You might have heard about this:
EPA Decides Not To Ban A Pesticide, Despite Its Own Evidence Of Risk, NPR, 29 March 2017
The new Administrator of the Environmental Protection Agency, Scott Pruitt, is not a fan of regulation. He also doesn’t believe that carbon dioxide contributes to climate change. His new policies reflect this.
Former EPA employee Mike Cox sent a letter to Pruitt before he left. An excerpt:
“I, along with many EPA staff, are becoming increasing alarmed about the direction of EPA under your leadership … ” Cox said in a letter to Pruitt. “The policies this Administration is advancing are contrary to what the majority of the American people, who pay our salaries, want EPA to accomplish, which are to ensure the air their children breath is safe; the land they live, play, and hunt on to be free of toxic chemicals; and the water they drink, the lakes they swim in, and the rivers they fish in to be clean.”

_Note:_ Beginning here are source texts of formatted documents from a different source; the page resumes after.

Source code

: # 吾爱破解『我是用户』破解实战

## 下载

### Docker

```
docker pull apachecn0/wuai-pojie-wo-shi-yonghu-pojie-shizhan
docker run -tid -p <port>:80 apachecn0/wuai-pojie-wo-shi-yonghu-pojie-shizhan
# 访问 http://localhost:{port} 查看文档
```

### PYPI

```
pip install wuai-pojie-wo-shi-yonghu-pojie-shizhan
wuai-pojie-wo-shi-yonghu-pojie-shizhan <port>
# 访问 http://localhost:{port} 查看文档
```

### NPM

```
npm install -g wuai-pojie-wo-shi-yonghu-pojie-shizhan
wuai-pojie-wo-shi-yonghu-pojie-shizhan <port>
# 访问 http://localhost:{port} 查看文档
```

I side with Cox. But, according to the leader of Trump’s EPA transition team, Myron Ebell, who responded to Cox, I’m not sympathizing with the people whose jobs have been destroyed because of pollution regulation:
Now that Trump is moving toward “radically downsizing the EPA,” Ebell said, “employees who are opposed to the Trump Administration’s agenda are either going to conduct themselves as professional civil servants or find other employment or retire or be terminated. I would be more sympathetic if they had ever expressed any concern for the people whose jobs have been destroyed by EPA’s regulatory rampage.”
From: EPA Staffer Leaves With A Bang, Blasting Agency Policies Under Trump, Washington Post, 7 April 2017
Can’t we reduce pollution and tackle climate change while also creating jobs?